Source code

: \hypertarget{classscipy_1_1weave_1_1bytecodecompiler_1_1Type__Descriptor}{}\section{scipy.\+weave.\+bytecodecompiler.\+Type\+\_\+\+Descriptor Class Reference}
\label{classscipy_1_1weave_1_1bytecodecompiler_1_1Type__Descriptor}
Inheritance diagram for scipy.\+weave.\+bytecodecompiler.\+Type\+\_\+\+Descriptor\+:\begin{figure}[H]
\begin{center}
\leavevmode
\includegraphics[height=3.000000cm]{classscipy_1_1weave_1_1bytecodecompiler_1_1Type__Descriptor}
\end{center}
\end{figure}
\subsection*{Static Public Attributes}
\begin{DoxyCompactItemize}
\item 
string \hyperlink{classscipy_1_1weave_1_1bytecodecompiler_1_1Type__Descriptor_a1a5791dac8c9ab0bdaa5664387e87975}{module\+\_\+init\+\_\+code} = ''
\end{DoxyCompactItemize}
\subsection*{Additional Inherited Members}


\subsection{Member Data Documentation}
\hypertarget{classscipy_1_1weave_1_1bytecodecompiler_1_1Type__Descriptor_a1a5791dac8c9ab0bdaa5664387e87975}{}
...
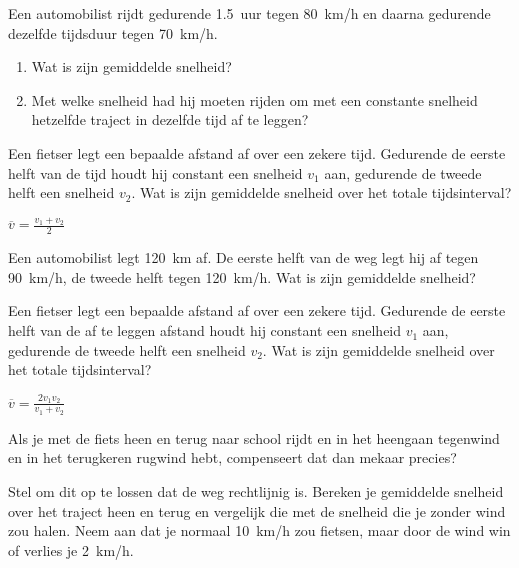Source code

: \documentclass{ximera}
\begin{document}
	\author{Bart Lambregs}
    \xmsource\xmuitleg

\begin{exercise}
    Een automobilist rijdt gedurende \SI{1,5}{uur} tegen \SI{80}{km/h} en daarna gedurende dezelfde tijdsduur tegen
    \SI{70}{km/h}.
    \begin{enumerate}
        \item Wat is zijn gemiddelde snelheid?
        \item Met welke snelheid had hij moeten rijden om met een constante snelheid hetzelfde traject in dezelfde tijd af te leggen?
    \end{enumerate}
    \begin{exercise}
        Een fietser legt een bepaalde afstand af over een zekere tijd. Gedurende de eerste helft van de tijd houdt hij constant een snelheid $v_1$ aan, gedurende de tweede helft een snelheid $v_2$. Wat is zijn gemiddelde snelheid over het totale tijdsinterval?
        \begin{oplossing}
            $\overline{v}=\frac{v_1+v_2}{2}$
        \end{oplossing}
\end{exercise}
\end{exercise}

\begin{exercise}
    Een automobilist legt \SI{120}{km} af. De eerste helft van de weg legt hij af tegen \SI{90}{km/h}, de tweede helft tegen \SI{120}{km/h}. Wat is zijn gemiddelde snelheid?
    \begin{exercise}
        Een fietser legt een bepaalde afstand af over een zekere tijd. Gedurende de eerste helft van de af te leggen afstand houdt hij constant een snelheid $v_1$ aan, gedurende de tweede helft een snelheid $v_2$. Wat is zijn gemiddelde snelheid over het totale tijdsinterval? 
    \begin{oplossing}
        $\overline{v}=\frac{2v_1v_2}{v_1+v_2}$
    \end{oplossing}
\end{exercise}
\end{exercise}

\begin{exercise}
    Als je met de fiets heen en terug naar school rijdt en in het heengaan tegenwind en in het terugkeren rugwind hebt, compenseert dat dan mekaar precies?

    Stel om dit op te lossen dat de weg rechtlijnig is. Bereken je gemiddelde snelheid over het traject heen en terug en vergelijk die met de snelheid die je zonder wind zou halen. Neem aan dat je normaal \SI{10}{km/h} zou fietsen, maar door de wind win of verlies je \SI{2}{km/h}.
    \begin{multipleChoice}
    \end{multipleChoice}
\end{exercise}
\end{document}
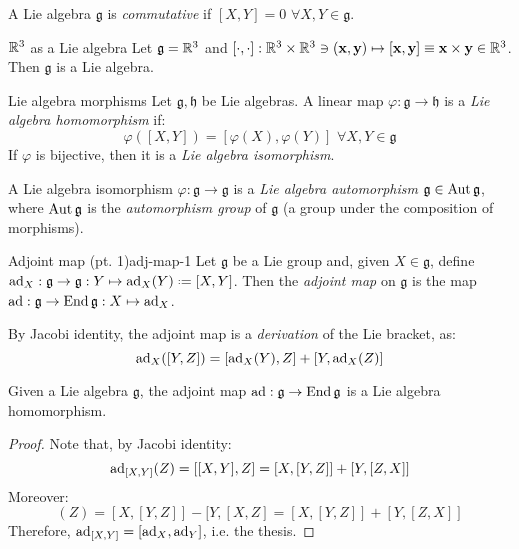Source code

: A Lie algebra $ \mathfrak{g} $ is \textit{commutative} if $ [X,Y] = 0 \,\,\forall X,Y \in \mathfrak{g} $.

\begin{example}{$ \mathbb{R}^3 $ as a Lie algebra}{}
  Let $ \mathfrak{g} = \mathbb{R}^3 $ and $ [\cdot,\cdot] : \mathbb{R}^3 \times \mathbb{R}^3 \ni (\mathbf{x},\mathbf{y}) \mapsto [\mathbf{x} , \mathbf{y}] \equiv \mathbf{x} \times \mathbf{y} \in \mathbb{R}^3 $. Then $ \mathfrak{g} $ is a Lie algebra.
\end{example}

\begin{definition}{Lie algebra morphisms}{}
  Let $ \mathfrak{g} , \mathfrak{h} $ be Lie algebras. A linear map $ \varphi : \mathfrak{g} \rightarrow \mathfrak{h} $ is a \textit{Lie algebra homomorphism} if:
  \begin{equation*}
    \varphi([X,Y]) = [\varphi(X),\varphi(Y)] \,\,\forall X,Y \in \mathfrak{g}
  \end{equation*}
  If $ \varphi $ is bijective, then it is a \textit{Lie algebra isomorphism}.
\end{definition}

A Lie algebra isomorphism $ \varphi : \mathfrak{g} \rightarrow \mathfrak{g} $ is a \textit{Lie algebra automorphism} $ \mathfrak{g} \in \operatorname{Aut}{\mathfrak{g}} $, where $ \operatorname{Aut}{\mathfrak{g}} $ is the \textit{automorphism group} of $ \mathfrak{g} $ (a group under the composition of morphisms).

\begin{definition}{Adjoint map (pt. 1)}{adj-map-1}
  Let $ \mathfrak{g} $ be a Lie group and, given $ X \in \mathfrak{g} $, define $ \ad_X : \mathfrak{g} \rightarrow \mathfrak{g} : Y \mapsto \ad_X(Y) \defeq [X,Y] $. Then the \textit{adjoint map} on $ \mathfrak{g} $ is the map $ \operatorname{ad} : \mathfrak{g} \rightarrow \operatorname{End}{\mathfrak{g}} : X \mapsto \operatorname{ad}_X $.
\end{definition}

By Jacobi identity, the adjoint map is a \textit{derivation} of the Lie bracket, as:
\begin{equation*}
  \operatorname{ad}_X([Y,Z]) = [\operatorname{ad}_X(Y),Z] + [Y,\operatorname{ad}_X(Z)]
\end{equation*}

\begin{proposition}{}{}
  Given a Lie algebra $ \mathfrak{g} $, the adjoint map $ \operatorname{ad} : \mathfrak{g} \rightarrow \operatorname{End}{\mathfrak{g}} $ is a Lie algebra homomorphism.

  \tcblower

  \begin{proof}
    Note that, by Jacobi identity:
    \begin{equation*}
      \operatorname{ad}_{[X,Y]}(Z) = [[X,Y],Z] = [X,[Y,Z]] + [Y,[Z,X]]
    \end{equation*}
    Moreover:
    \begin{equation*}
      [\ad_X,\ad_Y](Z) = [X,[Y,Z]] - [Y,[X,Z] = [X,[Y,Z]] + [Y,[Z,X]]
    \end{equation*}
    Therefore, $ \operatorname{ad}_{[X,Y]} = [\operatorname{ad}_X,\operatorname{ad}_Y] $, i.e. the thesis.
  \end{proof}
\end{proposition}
...
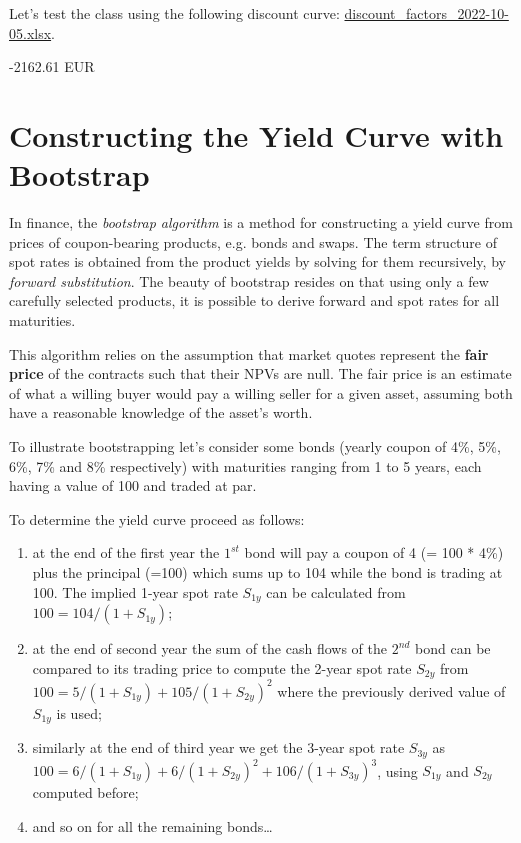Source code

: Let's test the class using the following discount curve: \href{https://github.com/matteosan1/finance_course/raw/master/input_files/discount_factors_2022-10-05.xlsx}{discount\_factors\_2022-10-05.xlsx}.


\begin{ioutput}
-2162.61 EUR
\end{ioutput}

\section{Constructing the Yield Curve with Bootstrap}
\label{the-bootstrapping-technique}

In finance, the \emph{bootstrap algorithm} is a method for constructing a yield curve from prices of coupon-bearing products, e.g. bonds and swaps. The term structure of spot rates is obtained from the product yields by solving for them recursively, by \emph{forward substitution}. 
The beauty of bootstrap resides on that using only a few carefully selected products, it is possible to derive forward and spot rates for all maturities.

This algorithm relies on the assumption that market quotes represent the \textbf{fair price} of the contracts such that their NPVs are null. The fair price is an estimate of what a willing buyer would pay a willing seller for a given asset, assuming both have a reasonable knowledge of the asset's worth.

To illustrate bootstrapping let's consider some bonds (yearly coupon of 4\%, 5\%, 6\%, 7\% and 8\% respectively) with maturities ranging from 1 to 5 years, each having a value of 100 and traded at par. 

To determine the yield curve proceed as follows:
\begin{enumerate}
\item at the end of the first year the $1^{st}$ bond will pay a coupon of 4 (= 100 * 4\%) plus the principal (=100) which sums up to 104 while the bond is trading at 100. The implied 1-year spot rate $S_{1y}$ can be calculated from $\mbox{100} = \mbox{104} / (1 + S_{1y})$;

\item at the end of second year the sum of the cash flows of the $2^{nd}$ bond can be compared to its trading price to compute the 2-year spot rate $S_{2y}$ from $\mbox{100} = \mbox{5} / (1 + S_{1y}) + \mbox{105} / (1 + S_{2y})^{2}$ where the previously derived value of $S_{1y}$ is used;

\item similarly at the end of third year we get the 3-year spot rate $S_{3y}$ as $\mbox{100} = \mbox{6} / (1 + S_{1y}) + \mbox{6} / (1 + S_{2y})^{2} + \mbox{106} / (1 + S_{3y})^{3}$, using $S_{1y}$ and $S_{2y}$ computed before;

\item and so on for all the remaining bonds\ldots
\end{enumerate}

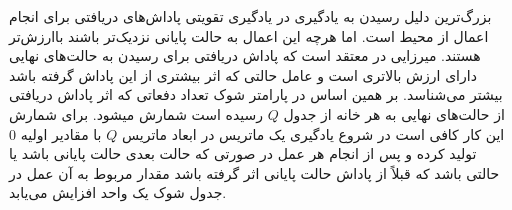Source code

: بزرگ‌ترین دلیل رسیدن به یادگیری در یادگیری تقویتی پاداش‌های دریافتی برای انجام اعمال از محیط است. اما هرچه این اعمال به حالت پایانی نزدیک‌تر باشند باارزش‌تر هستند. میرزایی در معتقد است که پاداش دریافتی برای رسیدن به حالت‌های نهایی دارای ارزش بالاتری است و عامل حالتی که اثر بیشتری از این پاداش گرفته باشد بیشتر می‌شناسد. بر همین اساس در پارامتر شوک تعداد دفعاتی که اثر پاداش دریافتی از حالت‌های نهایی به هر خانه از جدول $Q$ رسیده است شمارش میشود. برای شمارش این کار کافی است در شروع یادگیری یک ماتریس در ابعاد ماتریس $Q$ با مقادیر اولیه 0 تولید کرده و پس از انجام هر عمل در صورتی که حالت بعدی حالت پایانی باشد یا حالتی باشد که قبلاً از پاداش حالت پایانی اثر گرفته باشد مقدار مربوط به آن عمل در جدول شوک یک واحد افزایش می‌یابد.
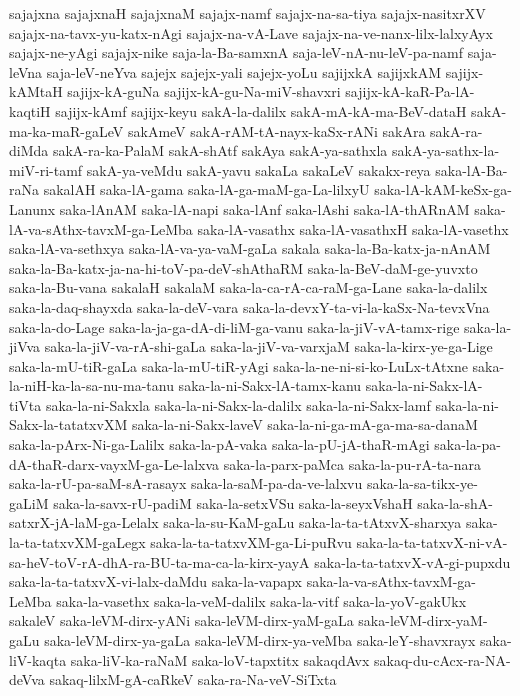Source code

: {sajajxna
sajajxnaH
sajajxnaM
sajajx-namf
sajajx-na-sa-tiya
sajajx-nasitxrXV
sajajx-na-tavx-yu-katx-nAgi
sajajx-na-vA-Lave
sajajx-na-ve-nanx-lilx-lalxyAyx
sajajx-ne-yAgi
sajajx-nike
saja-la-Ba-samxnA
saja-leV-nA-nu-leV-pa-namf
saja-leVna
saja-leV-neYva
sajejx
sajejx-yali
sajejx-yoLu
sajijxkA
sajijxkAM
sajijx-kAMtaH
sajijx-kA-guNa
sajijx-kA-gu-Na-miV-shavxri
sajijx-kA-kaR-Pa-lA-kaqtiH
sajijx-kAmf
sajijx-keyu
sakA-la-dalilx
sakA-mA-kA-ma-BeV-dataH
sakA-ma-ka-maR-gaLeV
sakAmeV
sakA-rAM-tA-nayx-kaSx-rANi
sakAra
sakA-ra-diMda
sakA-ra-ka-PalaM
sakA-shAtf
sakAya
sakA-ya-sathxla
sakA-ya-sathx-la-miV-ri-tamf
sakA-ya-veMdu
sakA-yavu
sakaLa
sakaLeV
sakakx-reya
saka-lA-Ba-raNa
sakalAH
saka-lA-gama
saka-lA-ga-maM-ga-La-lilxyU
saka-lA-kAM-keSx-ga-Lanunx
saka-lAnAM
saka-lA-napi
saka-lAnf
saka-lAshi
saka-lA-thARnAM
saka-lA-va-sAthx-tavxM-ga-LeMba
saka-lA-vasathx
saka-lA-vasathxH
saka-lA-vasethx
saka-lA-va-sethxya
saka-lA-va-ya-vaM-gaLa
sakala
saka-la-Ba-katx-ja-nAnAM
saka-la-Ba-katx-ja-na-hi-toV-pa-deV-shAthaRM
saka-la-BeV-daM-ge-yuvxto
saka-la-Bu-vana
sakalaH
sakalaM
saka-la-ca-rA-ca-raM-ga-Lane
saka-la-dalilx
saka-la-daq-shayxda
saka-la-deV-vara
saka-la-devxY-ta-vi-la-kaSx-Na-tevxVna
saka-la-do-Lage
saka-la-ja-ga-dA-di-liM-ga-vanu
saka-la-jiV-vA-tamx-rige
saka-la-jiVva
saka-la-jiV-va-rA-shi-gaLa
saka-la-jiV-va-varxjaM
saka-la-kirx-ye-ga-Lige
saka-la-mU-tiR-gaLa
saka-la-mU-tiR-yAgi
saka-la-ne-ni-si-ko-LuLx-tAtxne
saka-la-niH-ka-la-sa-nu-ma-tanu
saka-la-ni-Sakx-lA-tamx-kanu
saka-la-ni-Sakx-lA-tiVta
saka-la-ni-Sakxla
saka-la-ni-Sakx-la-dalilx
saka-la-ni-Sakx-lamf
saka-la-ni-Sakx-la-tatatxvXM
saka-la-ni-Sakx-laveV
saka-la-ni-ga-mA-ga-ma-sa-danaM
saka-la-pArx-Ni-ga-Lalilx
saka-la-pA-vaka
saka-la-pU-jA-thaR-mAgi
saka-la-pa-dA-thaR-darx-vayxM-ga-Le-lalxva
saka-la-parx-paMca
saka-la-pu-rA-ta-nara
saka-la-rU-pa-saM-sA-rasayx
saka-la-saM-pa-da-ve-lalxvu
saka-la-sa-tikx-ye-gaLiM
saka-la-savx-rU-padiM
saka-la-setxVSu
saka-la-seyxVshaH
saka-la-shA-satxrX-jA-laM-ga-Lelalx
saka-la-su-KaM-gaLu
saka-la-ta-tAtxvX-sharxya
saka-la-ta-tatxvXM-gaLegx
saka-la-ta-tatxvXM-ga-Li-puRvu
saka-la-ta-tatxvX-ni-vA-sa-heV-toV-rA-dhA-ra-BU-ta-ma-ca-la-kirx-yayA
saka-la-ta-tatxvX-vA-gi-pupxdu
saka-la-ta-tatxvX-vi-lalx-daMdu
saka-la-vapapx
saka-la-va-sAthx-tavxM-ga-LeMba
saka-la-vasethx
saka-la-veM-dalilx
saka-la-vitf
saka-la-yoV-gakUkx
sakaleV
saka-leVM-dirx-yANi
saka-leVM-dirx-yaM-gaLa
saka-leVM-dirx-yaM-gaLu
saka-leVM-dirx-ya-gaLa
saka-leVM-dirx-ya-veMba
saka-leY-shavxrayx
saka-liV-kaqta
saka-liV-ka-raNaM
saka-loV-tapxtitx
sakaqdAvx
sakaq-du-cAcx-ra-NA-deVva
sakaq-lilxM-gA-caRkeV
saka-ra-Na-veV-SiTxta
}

[WORK TO BE COMPLETED] For each line of the entries that contains the word "leggen", make a copy.

[RESULT OF THIS EXERCISE]
        \item Met welke snelheid had hij moeten rijden om met een constante snelheid hetzelfde traject in dezelfde tijd af te leggen?
        Een fietser legt een bepaalde afstand af over een zekere tijd. Gedurende de eerste helft van de af te leggen afstand houdt hij constant een snelheid $v_1$ aan, gedurende de tweede helft een snelheid $v_2$. Wat is zijn gemiddelde snelheid over het totale tijdsinterval? 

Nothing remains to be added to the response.